• [Work instructions] If a picture appears, leave it out, and reproduce exactly the lines from the start of the listing below through the one bearing "Therefore the following".

• [Data for review]
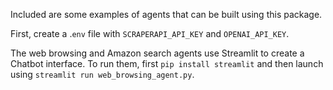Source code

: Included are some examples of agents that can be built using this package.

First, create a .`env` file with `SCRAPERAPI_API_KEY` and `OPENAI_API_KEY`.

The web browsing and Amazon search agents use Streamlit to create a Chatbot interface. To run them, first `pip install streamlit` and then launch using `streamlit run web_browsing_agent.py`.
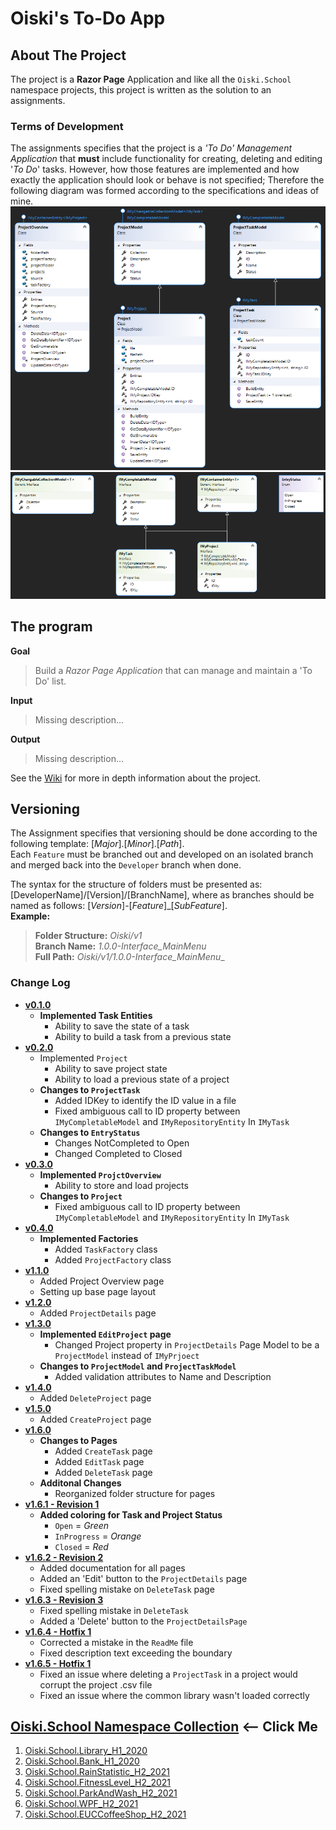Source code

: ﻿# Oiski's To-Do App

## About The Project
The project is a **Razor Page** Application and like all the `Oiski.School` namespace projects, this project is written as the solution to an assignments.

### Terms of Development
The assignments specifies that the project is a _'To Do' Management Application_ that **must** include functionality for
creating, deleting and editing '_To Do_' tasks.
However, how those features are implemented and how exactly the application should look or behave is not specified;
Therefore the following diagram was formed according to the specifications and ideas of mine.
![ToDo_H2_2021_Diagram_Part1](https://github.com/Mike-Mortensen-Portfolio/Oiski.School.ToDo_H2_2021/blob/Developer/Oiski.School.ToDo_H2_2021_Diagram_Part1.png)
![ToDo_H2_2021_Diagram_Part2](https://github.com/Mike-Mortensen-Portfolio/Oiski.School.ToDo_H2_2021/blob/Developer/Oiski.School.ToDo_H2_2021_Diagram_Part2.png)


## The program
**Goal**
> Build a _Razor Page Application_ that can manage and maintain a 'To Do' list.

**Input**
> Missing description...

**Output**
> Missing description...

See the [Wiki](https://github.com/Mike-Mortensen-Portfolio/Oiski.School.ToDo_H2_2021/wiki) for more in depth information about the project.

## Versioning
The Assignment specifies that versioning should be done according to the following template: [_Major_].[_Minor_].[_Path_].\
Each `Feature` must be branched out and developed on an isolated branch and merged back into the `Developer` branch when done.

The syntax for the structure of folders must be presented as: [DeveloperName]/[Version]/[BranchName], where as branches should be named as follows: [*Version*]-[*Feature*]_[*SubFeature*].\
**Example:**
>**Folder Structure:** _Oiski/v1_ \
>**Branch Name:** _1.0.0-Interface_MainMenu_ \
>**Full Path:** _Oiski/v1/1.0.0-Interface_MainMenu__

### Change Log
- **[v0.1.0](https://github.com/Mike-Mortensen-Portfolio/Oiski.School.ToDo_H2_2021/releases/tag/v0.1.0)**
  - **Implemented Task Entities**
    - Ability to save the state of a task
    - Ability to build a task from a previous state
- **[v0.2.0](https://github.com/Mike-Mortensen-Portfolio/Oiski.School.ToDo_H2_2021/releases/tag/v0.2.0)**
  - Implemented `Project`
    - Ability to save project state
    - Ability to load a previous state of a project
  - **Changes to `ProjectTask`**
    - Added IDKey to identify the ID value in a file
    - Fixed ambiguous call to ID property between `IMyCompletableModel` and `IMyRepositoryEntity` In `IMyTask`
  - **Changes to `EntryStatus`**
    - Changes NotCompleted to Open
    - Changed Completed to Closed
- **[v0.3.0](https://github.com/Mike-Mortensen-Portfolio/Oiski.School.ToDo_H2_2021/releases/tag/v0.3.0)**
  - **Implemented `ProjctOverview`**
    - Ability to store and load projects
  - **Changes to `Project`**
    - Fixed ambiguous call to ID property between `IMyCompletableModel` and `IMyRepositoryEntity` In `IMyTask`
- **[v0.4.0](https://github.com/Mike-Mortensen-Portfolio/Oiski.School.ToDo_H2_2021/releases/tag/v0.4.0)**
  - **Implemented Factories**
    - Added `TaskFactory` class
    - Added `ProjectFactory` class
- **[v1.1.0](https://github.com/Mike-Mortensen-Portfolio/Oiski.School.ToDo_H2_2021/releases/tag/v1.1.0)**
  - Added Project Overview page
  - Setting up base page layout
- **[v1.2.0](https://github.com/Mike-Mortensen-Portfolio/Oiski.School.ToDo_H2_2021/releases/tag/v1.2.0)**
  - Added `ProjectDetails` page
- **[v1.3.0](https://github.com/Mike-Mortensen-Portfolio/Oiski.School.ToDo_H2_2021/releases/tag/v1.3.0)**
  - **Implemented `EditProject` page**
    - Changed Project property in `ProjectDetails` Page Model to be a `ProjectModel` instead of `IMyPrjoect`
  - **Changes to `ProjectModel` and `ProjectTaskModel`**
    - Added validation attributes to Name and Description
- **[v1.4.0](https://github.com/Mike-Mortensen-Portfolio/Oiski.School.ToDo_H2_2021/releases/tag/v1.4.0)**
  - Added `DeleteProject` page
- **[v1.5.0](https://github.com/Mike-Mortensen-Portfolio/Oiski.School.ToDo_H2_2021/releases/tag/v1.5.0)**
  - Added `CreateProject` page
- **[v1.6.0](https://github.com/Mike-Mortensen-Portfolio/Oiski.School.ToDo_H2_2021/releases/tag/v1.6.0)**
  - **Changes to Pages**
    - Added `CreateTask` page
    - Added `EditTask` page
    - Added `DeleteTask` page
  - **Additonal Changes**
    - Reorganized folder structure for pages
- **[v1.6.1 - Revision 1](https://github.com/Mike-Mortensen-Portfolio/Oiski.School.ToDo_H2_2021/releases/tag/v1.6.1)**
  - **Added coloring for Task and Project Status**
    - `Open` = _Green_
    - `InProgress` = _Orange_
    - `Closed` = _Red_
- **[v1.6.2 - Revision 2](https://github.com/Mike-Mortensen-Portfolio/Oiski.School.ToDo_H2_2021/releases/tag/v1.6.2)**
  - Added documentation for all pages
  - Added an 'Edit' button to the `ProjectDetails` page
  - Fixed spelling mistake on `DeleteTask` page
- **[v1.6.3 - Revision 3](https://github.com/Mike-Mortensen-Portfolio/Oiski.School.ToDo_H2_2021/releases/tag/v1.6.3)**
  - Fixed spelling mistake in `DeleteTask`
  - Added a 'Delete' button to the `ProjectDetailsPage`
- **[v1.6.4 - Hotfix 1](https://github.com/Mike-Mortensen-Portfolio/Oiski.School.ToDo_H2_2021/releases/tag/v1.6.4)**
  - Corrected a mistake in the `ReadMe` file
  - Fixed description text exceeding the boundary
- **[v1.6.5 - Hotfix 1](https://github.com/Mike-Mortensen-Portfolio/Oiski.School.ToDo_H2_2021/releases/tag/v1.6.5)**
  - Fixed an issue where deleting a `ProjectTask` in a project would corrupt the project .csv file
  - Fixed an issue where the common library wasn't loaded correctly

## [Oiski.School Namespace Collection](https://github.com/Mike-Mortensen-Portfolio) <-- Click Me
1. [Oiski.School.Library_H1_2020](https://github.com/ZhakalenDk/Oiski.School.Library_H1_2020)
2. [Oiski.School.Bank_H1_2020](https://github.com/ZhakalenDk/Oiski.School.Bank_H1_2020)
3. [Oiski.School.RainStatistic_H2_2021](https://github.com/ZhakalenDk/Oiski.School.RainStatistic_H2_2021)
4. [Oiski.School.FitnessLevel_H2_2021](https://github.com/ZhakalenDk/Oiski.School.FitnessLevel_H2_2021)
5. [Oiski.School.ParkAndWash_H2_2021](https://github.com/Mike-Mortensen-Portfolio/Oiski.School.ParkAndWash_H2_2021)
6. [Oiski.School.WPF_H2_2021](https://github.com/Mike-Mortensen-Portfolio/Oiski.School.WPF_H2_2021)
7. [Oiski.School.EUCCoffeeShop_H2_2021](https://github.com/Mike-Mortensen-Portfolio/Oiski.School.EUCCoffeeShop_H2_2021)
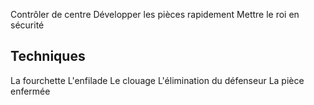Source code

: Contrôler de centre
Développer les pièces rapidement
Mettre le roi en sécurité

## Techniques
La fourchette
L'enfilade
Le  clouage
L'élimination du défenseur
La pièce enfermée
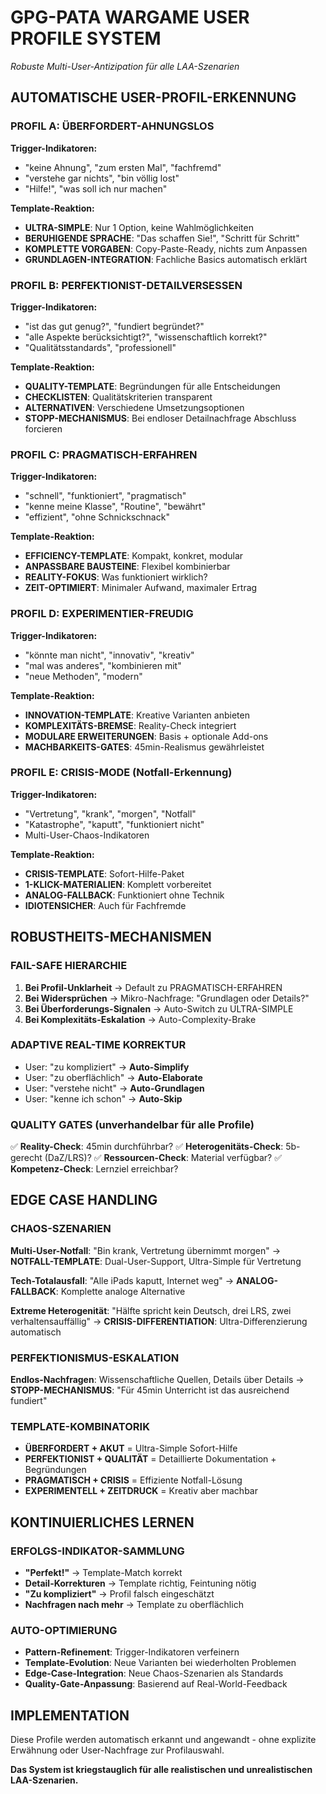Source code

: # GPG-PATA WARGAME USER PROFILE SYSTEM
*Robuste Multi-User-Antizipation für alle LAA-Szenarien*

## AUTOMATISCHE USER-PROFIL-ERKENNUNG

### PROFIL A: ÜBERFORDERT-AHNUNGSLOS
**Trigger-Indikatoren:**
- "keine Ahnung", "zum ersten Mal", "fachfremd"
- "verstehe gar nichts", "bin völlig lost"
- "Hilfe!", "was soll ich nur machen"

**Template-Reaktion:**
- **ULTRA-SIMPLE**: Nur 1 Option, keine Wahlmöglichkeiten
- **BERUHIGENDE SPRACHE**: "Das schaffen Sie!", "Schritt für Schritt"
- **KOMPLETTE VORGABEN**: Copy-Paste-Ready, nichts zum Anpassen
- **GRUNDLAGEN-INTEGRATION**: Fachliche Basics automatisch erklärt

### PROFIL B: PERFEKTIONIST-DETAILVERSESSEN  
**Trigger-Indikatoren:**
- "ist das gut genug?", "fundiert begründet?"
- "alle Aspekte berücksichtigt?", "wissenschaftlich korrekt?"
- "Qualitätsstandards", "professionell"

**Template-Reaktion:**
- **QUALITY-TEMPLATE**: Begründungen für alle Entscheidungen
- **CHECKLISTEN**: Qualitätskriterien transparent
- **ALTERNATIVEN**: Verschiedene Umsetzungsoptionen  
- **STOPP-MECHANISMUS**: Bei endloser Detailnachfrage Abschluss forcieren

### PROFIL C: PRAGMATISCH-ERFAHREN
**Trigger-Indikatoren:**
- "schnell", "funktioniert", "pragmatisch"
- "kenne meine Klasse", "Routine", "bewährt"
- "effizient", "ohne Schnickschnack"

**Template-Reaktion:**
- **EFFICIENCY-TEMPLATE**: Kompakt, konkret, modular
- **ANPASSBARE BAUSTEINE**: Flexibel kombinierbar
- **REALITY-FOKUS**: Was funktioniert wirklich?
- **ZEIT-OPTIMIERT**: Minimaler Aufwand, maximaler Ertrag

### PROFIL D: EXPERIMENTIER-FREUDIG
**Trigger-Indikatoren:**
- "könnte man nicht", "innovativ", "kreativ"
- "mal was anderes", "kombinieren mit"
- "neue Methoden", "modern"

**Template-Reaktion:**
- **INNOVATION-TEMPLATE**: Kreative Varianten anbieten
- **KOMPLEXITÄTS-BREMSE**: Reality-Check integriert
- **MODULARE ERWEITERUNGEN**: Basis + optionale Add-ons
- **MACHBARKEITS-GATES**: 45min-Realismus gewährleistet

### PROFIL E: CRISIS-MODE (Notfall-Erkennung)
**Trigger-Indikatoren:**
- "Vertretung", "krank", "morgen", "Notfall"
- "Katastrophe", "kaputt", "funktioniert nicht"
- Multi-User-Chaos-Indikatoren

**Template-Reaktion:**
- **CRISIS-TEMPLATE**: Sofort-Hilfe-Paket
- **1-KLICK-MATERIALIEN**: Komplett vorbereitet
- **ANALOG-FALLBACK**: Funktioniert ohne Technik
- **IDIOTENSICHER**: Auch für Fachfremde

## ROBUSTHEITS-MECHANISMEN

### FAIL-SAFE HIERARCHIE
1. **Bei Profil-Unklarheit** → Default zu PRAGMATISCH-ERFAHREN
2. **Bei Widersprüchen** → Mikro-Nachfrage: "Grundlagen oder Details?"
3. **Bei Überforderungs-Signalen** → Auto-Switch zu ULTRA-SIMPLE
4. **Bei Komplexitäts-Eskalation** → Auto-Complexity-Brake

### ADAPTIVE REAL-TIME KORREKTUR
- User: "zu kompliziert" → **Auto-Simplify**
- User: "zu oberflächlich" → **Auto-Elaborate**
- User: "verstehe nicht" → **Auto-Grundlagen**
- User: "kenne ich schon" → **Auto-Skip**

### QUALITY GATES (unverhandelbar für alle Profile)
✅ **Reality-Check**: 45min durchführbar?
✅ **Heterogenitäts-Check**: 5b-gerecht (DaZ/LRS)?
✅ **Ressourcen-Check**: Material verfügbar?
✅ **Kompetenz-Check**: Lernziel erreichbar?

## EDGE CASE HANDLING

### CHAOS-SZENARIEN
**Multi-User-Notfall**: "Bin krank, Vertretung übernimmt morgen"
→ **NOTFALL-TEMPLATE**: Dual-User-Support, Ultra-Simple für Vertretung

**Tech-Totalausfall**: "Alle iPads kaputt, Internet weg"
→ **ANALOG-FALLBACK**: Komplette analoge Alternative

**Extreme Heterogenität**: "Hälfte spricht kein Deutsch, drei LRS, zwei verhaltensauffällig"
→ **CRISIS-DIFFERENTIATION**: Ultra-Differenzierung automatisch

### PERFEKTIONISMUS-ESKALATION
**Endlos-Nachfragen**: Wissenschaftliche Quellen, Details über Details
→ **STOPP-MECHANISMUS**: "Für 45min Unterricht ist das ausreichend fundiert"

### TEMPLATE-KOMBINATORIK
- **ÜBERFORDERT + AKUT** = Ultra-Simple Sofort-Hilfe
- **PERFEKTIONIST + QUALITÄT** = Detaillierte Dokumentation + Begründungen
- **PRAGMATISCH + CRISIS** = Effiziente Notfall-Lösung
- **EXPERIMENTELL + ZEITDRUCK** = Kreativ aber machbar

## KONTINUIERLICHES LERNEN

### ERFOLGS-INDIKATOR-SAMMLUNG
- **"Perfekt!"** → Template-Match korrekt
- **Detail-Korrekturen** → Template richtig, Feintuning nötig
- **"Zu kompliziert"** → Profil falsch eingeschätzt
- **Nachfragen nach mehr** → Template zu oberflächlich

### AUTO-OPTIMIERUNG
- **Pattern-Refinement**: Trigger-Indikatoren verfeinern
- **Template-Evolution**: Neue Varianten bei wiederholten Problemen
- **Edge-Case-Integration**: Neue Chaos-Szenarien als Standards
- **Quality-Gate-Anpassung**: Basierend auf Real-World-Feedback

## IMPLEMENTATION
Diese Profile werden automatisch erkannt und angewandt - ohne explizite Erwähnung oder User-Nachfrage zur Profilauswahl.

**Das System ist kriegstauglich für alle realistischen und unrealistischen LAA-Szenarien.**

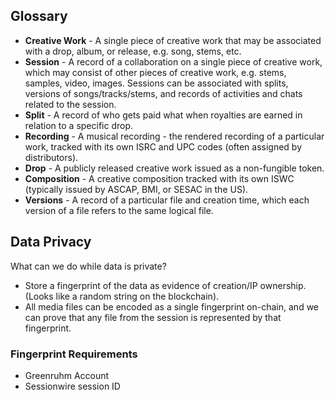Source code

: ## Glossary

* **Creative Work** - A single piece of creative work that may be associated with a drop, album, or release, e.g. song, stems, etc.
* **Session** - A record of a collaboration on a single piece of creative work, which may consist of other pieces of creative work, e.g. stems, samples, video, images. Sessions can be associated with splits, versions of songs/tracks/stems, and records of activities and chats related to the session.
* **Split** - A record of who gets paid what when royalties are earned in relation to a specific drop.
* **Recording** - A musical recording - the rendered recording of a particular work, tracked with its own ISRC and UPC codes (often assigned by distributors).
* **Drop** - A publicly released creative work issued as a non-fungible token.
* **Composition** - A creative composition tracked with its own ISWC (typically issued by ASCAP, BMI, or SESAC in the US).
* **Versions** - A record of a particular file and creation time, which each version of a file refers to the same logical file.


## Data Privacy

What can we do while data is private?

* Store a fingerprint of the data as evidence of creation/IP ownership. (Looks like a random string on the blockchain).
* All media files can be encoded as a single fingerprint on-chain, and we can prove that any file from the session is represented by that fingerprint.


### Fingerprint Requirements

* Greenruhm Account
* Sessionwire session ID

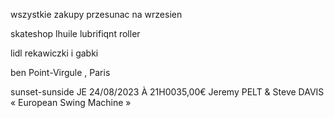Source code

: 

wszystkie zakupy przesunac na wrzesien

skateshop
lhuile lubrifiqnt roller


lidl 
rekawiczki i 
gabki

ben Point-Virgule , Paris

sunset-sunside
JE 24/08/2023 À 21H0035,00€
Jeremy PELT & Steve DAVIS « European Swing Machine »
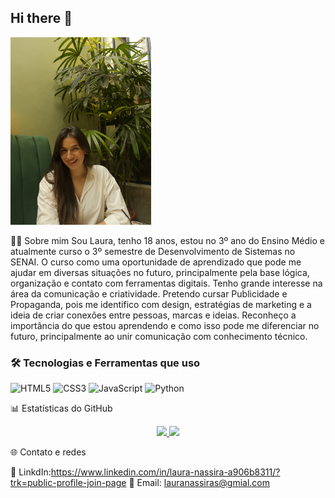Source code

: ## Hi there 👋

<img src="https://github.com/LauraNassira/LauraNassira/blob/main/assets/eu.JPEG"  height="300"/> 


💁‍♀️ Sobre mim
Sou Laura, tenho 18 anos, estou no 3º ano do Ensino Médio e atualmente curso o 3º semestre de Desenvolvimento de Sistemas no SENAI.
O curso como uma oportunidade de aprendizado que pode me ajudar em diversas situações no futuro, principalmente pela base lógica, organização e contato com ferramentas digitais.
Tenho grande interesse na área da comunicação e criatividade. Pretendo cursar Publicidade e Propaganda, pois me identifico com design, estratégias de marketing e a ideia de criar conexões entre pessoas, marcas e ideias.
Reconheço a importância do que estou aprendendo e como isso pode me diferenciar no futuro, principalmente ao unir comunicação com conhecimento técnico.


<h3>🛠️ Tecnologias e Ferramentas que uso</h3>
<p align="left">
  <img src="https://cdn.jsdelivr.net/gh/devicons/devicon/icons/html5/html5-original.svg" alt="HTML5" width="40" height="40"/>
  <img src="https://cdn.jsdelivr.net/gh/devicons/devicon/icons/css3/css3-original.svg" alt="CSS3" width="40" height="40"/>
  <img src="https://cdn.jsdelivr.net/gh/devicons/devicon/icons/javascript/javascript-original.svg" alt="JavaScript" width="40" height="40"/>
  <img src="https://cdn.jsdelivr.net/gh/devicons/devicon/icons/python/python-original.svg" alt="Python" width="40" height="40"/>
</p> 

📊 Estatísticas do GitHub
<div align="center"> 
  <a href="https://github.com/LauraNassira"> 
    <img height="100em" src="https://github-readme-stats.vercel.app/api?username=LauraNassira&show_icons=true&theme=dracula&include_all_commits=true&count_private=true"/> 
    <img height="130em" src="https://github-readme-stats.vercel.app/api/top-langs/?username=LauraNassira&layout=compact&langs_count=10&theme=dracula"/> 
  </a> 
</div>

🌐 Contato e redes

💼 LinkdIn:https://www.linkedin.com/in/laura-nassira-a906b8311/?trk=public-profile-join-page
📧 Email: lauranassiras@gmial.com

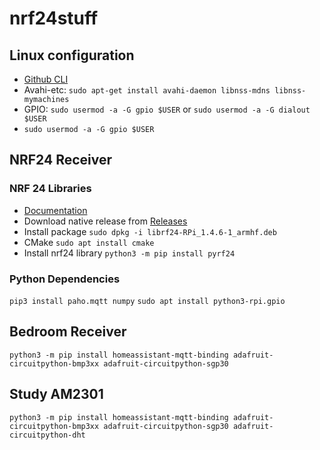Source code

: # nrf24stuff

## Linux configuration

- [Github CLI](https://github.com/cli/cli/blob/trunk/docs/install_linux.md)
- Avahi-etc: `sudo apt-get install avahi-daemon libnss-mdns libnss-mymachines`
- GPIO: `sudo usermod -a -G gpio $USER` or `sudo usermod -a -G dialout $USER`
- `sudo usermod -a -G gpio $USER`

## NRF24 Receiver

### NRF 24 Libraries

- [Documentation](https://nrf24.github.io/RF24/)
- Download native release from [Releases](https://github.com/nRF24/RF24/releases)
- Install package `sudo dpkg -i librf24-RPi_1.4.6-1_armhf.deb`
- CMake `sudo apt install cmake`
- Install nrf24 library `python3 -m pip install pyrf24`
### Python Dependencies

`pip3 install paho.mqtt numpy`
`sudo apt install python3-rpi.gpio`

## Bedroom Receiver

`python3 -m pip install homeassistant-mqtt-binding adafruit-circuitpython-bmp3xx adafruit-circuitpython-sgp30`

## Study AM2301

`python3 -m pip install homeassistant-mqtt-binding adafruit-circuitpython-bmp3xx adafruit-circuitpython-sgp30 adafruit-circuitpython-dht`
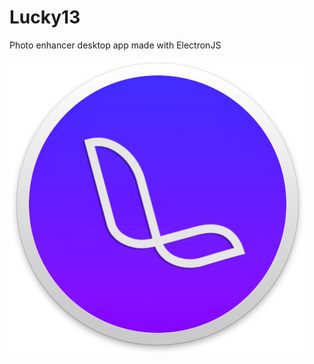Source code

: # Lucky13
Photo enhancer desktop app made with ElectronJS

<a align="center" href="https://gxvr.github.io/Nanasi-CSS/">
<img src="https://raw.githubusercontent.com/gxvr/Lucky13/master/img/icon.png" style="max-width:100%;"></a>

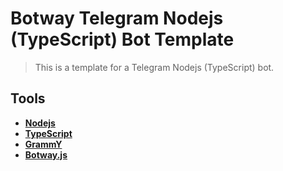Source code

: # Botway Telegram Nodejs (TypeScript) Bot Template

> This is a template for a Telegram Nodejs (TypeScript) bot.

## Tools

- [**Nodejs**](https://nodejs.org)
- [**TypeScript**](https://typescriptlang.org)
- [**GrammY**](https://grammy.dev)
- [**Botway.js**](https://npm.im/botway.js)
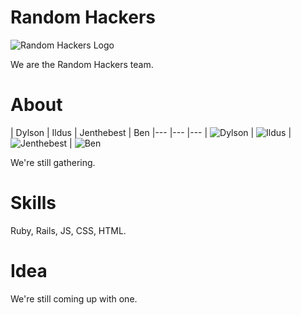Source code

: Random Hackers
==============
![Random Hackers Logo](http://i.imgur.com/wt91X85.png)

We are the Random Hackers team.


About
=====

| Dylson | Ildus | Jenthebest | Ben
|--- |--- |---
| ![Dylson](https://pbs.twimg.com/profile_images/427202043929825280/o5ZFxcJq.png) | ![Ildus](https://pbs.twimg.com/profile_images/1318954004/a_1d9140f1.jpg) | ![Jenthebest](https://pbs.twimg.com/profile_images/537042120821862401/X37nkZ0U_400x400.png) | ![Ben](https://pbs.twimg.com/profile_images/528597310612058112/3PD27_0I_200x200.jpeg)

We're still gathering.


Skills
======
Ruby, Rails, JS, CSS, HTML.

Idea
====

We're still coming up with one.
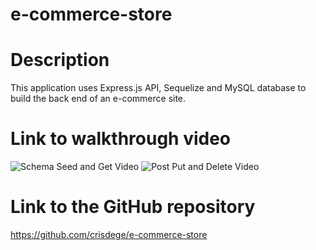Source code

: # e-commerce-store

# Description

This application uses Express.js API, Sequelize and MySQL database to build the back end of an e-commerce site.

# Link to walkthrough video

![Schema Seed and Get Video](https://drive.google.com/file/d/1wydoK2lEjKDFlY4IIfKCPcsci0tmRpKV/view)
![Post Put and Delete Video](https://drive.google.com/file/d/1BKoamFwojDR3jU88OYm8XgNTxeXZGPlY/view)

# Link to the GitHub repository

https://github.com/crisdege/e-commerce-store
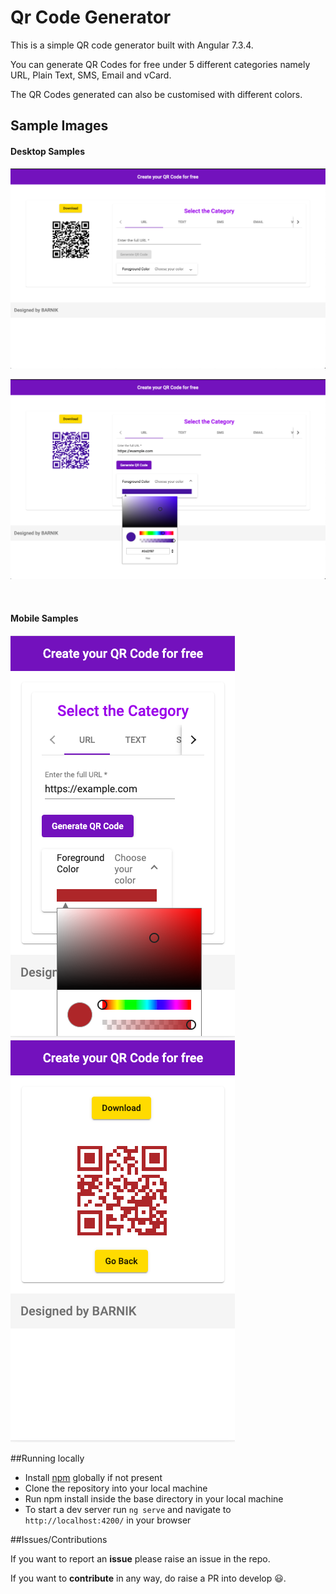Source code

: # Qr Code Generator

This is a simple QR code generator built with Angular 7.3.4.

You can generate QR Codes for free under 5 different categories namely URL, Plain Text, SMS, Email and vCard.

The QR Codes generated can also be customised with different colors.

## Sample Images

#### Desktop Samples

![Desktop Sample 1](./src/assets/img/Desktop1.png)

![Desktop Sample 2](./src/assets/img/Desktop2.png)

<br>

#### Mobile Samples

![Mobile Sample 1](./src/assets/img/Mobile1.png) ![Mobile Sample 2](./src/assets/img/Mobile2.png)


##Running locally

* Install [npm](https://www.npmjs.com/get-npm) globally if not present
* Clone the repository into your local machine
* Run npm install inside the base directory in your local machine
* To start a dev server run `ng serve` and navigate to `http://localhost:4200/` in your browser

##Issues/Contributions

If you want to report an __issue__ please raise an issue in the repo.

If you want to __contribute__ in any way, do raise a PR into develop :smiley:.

• [Response area]
Source code

: Included are some examples of agents that can be built using this package.

First, create a .`env` file with `SCRAPERAPI_API_KEY` and `OPENAI_API_KEY`.

The web browsing and Amazon search agents use Streamlit to create a Chatbot interface. To run them, first `pip install streamlit` and then launch using `streamlit run web_browsing_agent.py`.
Source code

: ﻿# Oiski's To-Do App

## About The Project
The project is a **Razor Page** Application and like all the `Oiski.School` namespace projects, this project is written as the solution to an assignments.

### Terms of Development
The assignments specifies that the project is a _'To Do' Management Application_ that **must** include functionality for
creating, deleting and editing '_To Do_' tasks.
However, how those features are implemented and how exactly the application should look or behave is not specified;
Therefore the following diagram was formed according to the specifications and ideas of mine.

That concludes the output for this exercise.